Sahni and Vidyarthi [4] presented a cost-effective deadline constraint dynamic scheduling algorithm for the scientific workflows. The workflow scheduling algorithms in the grid and clusters are efficient but could not be utilized effectively in the cloud environment because of the on-demand resource provisioning and pay-as-you-go pricing model. Hence the scheduling using a dynamic cost-effective deadline-constrained heuristic algorithm has been utilized to exploit the features of cloud by considering the virtual machine performance variability and instance acquisition delay to determine the time scheduling. The problem with the approach is that VM failures may adversely affect the overall workflow execution time.

Tsai et al. [5] proposed hyper-heuristic scheduling algorithm (HHSA) for providing effective cloud scheduling solutions. The diversity detection and improvement detection operators are utilized in this approach to dynamically determine the better low-level heuristic for the effective scheduling. HHSA can reduce the makespan of task scheduling and improves the overall scheduling performance. The drawback is that the approach has high overhead of connection which reduces the importance of scheduling and thus reduces the overall performance.

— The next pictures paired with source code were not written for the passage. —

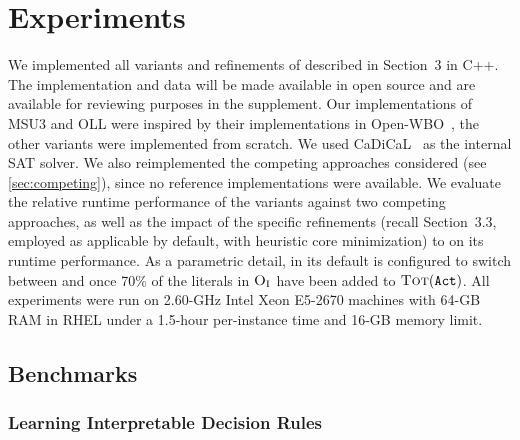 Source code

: \chapter{Experiments\label{chap:experiments}}

We implemented  all variants and refinements of \algname{} described in Section~3 in C++. The implementation and data will be made available in open source and are available for reviewing purposes in the supplement. Our implementations of MSU3 and OLL were inspired by their implementations in Open-WBO~\autocite{DBLP:conf/sat/MartinsML14},
the other variants were implemented from scratch.
We used CaDiCaL~\autocite{BiereFazekasFleuryHeisinger-SAT-Competition-2020-solvers} as the internal SAT solver.
We also reimplemented the competing approaches considered (see \cref{sec:competing}),
since no reference implementations were available.
We evaluate the relative runtime performance of the \algname{} variants against two competing approaches, as well
as the impact of the specific refinements (recall Section~3.3, employed as applicable by default, with heuristic core minimization) to \algname{} on its runtime performance.
As a parametric detail, in its default \msh{} is configured to switch between \msu{} and \satunsat{} once 70\% of the literals in $\textsc{O}_{\text{I}}$ have been added to $\textsc{Tot}(\texttt{Act})$.
All experiments were run on 2.60-GHz Intel Xeon E5-2670 machines with 64-GB RAM in RHEL under a 1.5-hour per-instance
time  and 16-GB memory limit. 

\section{Benchmarks\label{sec:benchmarks}}

\subsection{Learning Interpretable Decision Rules\label{sec:lidr}}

Zhu et al. [6] proposed an agent-based dynamic scheduling algorithm named ANGEL for effective scheduling of tasks in the virtualized clouds. In this approach, a bidirectional announcement-bidding mechanism and the collaborative process are performed to improve the scheduling performance. To further improve the scheduling, elasticity is considered to dynamically add VMs. The calculation rules are generated to improve the bidding process that in turn reduces the delay. The problem with this approach is that it reduces the performance as it does not consider the communication and dispatching times.

Zhu et al. [7] presented an evolutionary multiobjective (EMO) workflow scheduling approach to reduce the workflow scheduling problem such as cost and makespan. Due to the specific properties of the workflow scheduling problem, the existing genetic operations, such as binary encoding, real-valued encoding, and the corresponding variation operators are based on them in the EMO. The problem is that the approach does not consider monetary costs and time overheads of both communication and storage.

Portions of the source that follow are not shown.